ASSIGNMENT. Please filter the listing below and copy out the lines that hold "adjacent".
[MATERIAL FOR THIS TASK Boundary: Start]
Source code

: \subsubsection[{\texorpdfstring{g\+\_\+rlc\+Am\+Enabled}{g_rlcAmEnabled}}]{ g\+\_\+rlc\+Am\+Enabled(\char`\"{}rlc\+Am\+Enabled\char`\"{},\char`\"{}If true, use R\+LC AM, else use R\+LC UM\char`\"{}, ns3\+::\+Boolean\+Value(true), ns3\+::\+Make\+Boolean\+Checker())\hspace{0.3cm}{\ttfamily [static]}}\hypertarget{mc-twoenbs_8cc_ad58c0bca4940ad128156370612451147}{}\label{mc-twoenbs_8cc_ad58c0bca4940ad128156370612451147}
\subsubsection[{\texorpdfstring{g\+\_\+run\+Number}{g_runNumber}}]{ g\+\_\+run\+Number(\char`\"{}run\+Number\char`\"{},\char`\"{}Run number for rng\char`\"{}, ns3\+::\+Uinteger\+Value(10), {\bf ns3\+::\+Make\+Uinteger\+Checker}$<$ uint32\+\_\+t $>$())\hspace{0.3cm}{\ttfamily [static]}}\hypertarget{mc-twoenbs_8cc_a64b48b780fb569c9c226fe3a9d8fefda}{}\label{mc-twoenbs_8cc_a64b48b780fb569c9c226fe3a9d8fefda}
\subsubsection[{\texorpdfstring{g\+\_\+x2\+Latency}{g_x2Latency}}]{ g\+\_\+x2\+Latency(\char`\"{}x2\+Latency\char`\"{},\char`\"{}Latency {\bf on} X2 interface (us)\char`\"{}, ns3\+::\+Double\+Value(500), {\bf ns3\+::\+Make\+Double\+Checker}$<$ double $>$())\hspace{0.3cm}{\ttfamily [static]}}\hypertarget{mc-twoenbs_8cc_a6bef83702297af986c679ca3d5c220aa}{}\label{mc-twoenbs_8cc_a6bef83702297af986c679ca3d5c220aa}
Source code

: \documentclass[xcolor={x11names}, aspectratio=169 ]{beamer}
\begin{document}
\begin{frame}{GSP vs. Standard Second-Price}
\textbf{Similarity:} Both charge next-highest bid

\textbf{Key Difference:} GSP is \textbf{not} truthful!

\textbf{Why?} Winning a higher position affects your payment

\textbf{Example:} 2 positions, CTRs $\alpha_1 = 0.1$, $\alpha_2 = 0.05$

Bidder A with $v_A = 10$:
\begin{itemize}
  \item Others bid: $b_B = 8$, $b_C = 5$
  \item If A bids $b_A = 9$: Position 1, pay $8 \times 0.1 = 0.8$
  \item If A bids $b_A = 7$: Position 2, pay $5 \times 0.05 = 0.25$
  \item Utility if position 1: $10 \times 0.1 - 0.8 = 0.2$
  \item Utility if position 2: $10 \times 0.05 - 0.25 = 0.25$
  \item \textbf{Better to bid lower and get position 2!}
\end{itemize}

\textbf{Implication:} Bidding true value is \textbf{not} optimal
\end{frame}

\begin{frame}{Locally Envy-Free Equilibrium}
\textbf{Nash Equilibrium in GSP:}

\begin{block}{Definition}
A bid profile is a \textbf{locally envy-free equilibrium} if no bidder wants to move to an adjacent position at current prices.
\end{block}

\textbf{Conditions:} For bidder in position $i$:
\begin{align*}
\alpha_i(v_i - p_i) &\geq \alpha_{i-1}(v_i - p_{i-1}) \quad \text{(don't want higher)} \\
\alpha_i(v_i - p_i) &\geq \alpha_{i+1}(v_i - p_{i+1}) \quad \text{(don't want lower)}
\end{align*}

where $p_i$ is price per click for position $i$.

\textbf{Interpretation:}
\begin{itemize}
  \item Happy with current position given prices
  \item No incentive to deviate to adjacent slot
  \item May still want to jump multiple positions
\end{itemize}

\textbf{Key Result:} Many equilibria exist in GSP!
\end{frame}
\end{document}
[MATERIAL FOR THIS TASK Boundary: End]
OUTPUT OF THE TASK.
A bid profile is a \textbf{locally envy-free equilibrium} if no bidder wants to move to an adjacent position at current prices.
  \item No incentive to deviate to adjacent slot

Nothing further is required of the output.